**Records to process:**
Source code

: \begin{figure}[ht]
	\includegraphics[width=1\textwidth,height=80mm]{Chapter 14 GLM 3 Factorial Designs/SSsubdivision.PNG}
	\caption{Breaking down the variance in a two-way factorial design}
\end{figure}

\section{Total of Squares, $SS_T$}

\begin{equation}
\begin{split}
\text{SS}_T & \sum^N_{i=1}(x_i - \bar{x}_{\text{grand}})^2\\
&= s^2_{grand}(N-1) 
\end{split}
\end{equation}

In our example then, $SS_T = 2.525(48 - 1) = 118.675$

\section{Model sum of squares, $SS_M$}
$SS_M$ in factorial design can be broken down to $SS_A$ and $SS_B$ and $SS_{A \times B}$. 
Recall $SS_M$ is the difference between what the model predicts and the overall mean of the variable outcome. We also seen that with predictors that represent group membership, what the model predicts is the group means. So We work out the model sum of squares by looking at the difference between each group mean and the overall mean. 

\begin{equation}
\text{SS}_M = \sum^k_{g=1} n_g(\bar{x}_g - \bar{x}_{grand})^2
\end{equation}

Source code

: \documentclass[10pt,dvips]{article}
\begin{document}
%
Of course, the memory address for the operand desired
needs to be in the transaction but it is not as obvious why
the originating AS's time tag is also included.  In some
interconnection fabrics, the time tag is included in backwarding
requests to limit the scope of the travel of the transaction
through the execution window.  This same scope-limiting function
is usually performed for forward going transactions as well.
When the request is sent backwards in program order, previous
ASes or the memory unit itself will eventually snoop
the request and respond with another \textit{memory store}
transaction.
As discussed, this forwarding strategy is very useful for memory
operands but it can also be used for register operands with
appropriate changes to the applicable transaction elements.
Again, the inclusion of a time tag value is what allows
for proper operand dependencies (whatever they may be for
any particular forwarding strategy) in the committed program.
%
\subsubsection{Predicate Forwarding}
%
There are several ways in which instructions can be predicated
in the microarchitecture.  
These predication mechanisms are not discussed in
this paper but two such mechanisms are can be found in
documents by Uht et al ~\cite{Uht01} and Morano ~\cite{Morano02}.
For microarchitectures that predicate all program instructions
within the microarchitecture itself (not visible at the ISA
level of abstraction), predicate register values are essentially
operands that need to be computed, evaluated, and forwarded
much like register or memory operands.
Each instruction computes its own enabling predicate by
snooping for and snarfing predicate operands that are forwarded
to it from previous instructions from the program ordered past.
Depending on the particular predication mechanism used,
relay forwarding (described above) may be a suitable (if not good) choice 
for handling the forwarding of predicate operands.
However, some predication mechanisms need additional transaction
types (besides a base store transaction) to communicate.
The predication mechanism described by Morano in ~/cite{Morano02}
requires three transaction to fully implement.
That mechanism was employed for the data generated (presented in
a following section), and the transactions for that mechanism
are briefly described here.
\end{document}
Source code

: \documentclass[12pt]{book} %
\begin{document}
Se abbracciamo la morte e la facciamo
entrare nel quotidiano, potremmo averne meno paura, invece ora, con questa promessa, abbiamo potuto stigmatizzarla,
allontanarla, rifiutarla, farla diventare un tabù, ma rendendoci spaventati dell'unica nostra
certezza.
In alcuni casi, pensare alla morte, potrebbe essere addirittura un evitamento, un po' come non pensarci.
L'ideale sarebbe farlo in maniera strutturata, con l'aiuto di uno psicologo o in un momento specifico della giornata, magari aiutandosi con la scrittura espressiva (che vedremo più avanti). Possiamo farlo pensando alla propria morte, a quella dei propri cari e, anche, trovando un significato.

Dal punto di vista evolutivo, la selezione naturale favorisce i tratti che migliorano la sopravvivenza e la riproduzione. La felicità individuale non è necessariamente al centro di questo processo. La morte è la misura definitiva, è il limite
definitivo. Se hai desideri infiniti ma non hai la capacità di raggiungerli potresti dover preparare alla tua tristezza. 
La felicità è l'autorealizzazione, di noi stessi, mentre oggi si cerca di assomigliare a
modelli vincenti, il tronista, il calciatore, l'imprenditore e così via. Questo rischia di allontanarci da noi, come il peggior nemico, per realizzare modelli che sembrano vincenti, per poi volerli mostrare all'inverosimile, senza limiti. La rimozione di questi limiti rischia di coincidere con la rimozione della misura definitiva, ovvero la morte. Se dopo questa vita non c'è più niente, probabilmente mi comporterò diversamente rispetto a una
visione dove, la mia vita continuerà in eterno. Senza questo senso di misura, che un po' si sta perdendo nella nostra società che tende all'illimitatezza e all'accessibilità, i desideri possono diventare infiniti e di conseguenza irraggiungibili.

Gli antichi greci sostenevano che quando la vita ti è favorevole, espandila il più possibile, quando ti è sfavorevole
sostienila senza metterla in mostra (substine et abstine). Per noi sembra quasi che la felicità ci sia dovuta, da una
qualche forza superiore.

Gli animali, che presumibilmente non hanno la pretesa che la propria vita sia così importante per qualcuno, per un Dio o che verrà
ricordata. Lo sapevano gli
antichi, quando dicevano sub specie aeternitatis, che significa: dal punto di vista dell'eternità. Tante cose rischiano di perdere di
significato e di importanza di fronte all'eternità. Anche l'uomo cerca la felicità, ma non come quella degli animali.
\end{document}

**Work task:** Using the entries above, return exactly the lines from the line with "Se abbracciamo la morte e la facciamo" to the line with "definitivo. Se hai", counting both of those lines.

**Answer space:**
Se abbracciamo la morte e la facciamo
entrare nel quotidiano, potremmo averne meno paura, invece ora, con questa promessa, abbiamo potuto stigmatizzarla,
allontanarla, rifiutarla, farla diventare un tabù, ma rendendoci spaventati dell'unica nostra
certezza.
In alcuni casi, pensare alla morte, potrebbe essere addirittura un evitamento, un po' come non pensarci.
L'ideale sarebbe farlo in maniera strutturata, con l'aiuto di uno psicologo o in un momento specifico della giornata, magari aiutandosi con la scrittura espressiva (che vedremo più avanti). Possiamo farlo pensando alla propria morte, a quella dei propri cari e, anche, trovando un significato.

Dal punto di vista evolutivo, la selezione naturale favorisce i tratti che migliorano la sopravvivenza e la riproduzione. La felicità individuale non è necessariamente al centro di questo processo. La morte è la misura definitiva, è il limite
definitivo. Se hai desideri infiniti ma non hai la capacità di raggiungerli potresti dover preparare alla tua tristezza. 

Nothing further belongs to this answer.